Here is a recent draft of a paper I have been working on throughout my year at the Pittsburgh

Center for the Philosophy of Science. It corresponds roughly to chapters III and IV of my

book project where I go into more detail with examples and the significance for confirmation. I hope to post a more comprehensive overview of the project soon, but for now this may interest those working on both modeling and indispensability arguments.
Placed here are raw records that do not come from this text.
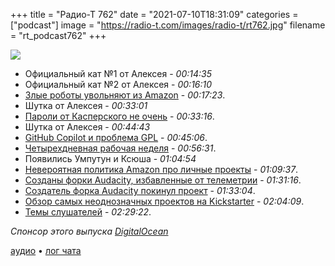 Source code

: +++
title = "Радио-Т 762"
date = "2021-07-10T18:31:09"
categories = ["podcast"]
image = "https://radio-t.com/images/radio-t/rt762.jpg"
filename = "rt_podcast762"
+++

![](https://radio-t.com/images/radio-t/rt762.jpg)

- Официальный кат №1 от Алексея - *00:14:35*
- Официальный кат №2 от Алексея - *00:16:10*
- [Злые роботы увольняют из Amazon](https://www.theguardian.com/commentisfree/2021/jul/05/amazon-worker-fired-app-dystopia) - *00:17:23*.
- Шутка от Алексея - *00:33:01*
- [Пароли от Касперского не очень](https://donjon.ledger.com/kaspersky-password-manager/) - *00:33:16*.
- Шутка от Алексея - *00:44:43*
- [GitHub Copilot и проблема GPL](https://copilot.github.com/) - *00:45:06*.
- [Четырехдневная рабочая неделя](https://habr.com/ru/company/selectel/blog/565644/) - *00:56:31*.
- Появились Умпутун и Ксюша - *01:04:54*
- [Невероятная политика Amazon про личные проекты](https://techraptor.net/gaming/news/amazon-games-personal-game-policy) - *01:09:37*.
- [Созданы форки Audacity, избавленные от телеметрии](https://www.opennet.ru/opennews/art.shtml?num=55444) - *01:31:16*.
- [Создатель форка Audacity покинул проект](https://www.opennet.ru/opennews/art.shtml?num=55452) - *01:33:04*.
- [Обзор самых неоднозначных проектов на Kickstarter](https://habr.com/ru/company/macloud/blog/566092/) - *02:04:09*.
- [Темы слушателей](https://radio-t.com/p/2021/07/06/prep-762/) - *02:29:22*.

*Спонсор этого выпуска [DigitalOcean](http://do.co/radiot-mongo)*


[аудио](https://cdn.radio-t.com/rt_podcast762.mp3) • [лог чата](https://chat.radio-t.com/logs/radio-t-762.html)
<audio src="https://cdn.radio-t.com/rt_podcast762.mp3" preload="none"></audio>
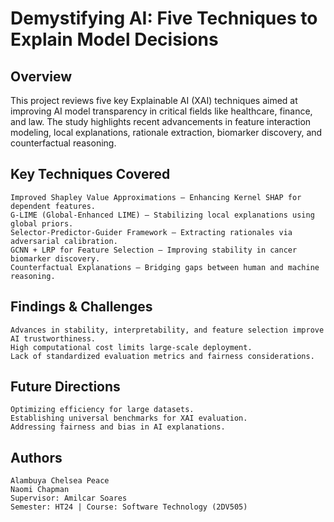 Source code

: # Demystifying AI: Five Techniques to Explain Model Decisions
## Overview

This project reviews five key Explainable AI (XAI) techniques aimed at improving AI model transparency in critical fields like healthcare, finance, and law. The study highlights recent advancements in feature interaction modeling, local explanations, rationale extraction, biomarker discovery, and counterfactual reasoning.

## Key Techniques Covered

    Improved Shapley Value Approximations – Enhancing Kernel SHAP for dependent features.
    G-LIME (Global-Enhanced LIME) – Stabilizing local explanations using global priors.
    Selector-Predictor-Guider Framework – Extracting rationales via adversarial calibration.
    GCNN + LRP for Feature Selection – Improving stability in cancer biomarker discovery.
    Counterfactual Explanations – Bridging gaps between human and machine reasoning.

## Findings & Challenges

    Advances in stability, interpretability, and feature selection improve AI trustworthiness.
    High computational cost limits large-scale deployment.
    Lack of standardized evaluation metrics and fairness considerations.

## Future Directions

    Optimizing efficiency for large datasets.
    Establishing universal benchmarks for XAI evaluation.
    Addressing fairness and bias in AI explanations.

## Authors

    Alambuya Chelsea Peace
    Naomi Chapman
    Supervisor: Amilcar Soares
    Semester: HT24 | Course: Software Technology (2DV505)
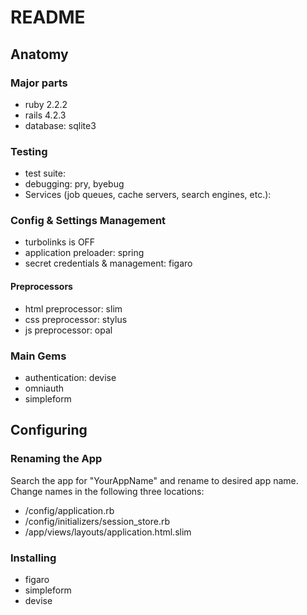 # README

## Anatomy
### Major parts
* ruby 2.2.2
* rails 4.2.3
* database: sqlite3

### Testing
* test suite: 
* debugging: pry, byebug
* Services (job queues, cache servers, search engines, etc.):

### Config & Settings Management
* turbolinks is OFF
* application preloader: spring
* secret credentials & management: figaro

#### Preprocessors
* html preprocessor: slim
* css preprocessor: stylus
* js preprocessor: opal

### Main Gems
* authentication: devise
* omniauth
* simpleform


## Configuring

### Renaming the App

Search the app for "YourAppName" and rename to desired app name. Change names in the following three locations:

* /config/application.rb
* /config/initializers/session_store.rb
* /app/views/layouts/application.html.slim

### Installing

* figaro
* simpleform
* devise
Abstract: Many philosophers would concede that mathematics contributes to the abstractness of some of our most successful scientific representations. Still, it is hard to know what this abstractness really comes to or how to make a link between abstractness and success. I start by explaining how mathematics can increase the abstractness of our representations by distinguishing two kinds of abstractness. First, there is an abstract representation that eschews causal content. Second, there are families of representations with a common mathematical core that is variously interpreted. The second part of the paper makes a connection between both kinds of abstractness and success by emphasizing confirmation. That is, I will argue that the mathematics contributes to the confirmation of these abstract scientific representations. This can happen in two ways which I label "direct" and "indirect". The contribution is direct when the mathematics facilitates the confirmation of an accurate representation, while the contribution is indirect when it helps the process of disconfirming an inaccurate representation. Establishing this conclusion helps to explain why mathematics is prevalent in some of our successful scientific theories, but I should emphasize that this is just one piece of a fairly daunting puzzle.

*Update* (July 23, 2009): I have now linked to a new version of the paper.

*Update* (Sept. 30, 2010): This paper has been removed.